§ **EXCERPTED DATA**

BEGIN

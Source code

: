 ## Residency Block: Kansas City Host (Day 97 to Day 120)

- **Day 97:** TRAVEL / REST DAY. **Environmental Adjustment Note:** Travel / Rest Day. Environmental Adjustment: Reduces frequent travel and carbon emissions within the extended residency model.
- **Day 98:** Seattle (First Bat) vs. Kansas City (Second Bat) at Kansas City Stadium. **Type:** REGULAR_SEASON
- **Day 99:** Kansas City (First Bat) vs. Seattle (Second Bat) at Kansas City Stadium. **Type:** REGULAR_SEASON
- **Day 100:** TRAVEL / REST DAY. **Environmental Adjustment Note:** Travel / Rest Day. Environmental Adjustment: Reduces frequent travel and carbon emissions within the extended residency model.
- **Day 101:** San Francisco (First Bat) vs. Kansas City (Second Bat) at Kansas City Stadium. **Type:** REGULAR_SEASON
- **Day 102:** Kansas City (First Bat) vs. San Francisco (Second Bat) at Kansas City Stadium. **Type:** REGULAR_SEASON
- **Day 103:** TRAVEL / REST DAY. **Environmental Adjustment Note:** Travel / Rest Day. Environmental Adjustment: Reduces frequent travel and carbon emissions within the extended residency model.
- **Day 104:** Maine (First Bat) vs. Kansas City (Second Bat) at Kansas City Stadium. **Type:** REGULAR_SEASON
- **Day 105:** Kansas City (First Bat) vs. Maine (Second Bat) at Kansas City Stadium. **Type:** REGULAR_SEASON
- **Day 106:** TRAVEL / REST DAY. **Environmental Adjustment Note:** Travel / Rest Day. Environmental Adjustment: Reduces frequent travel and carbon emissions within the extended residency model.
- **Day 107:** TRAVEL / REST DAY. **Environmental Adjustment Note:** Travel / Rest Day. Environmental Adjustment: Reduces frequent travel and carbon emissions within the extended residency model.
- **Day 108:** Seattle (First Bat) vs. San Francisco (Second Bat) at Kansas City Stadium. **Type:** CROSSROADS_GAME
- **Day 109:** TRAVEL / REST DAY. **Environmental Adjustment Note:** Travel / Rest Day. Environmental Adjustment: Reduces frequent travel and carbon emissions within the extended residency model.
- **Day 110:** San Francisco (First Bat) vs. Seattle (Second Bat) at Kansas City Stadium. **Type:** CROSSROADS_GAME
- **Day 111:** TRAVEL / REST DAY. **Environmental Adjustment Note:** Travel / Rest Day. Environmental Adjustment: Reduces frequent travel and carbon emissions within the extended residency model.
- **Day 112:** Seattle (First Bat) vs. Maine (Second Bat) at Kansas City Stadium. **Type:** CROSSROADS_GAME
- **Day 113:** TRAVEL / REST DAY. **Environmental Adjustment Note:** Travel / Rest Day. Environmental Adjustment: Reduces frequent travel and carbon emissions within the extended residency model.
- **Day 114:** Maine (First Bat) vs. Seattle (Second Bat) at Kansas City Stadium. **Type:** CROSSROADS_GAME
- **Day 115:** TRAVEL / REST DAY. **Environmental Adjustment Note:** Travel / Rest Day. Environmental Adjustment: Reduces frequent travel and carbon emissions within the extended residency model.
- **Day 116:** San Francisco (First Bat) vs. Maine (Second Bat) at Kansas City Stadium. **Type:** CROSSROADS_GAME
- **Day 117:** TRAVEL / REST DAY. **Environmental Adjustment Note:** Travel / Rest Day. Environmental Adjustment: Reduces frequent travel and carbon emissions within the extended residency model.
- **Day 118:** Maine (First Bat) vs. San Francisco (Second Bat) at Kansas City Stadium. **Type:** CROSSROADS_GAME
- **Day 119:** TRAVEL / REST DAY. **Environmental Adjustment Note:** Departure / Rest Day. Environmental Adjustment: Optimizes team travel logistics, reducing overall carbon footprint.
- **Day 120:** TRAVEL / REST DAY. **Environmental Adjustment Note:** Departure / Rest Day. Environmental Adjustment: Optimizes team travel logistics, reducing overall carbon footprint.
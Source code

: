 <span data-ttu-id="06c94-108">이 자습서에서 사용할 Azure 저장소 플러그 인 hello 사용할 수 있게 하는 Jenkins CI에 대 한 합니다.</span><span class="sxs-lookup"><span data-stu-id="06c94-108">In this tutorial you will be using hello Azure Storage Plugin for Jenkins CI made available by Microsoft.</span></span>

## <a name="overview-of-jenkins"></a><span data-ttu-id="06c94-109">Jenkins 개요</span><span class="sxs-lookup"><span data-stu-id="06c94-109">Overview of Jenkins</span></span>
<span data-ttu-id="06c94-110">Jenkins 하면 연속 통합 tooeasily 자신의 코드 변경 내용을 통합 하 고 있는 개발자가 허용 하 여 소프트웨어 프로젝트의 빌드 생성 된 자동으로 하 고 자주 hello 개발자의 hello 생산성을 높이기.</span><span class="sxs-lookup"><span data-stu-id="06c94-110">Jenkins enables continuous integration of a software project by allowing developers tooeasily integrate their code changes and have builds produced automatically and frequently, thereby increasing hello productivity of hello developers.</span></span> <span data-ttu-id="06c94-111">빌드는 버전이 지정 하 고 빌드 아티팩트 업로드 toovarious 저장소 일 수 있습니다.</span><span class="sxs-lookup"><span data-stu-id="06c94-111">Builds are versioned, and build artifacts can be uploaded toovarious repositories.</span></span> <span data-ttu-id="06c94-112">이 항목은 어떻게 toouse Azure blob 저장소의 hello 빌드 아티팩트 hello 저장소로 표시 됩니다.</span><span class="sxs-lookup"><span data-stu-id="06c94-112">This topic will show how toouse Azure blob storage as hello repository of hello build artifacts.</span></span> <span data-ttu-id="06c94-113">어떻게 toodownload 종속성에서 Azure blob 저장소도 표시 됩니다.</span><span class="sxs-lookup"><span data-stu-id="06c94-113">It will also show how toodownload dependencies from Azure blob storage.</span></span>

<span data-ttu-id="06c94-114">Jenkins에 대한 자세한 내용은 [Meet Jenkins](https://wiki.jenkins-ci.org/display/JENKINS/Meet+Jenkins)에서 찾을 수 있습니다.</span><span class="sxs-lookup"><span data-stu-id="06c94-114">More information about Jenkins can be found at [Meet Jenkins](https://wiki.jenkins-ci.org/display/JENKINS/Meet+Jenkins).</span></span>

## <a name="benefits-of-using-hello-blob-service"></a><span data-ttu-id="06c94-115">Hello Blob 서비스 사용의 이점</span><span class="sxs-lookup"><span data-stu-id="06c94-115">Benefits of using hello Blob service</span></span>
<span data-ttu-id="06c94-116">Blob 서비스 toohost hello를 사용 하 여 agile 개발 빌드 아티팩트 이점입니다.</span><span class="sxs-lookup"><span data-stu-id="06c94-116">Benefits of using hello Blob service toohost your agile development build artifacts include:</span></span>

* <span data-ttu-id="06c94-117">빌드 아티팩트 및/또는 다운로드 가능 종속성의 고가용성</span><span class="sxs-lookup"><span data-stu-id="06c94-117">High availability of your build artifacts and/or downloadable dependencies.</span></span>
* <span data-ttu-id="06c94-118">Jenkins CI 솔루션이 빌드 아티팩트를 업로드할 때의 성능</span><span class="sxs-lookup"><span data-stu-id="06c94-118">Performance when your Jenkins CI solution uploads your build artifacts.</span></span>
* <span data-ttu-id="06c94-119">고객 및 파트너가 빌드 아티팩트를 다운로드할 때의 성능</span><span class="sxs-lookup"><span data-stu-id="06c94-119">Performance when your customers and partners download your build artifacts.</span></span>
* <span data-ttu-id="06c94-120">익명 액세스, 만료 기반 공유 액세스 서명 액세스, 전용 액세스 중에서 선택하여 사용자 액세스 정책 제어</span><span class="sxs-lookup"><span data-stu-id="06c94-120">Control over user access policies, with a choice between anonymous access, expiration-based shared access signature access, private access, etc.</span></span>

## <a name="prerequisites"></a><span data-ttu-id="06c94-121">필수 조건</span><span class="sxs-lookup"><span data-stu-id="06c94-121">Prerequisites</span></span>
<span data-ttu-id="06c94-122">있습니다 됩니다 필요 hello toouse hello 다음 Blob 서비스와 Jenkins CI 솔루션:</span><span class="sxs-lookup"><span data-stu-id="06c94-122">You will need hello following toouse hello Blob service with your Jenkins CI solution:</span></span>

END

§ **YOUR OBJECTIVE**
The listing above holds a line with "- **Day 99:**" and a line with "- **Day 103:**". Print the stretch from the first through the second, exactly and alone.

§ **PROBLEM SOLUTION**
- **Day 99:** Kansas City (First Bat) vs. Seattle (Second Bat) at Kansas City Stadium. **Type:** REGULAR_SEASON
- **Day 100:** TRAVEL / REST DAY. **Environmental Adjustment Note:** Travel / Rest Day. Environmental Adjustment: Reduces frequent travel and carbon emissions within the extended residency model.
- **Day 101:** San Francisco (First Bat) vs. Kansas City (Second Bat) at Kansas City Stadium. **Type:** REGULAR_SEASON
- **Day 102:** Kansas City (First Bat) vs. San Francisco (Second Bat) at Kansas City Stadium. **Type:** REGULAR_SEASON
- **Day 103:** TRAVEL / REST DAY. **Environmental Adjustment Note:** Travel / Rest Day. Environmental Adjustment: Reduces frequent travel and carbon emissions within the extended residency model.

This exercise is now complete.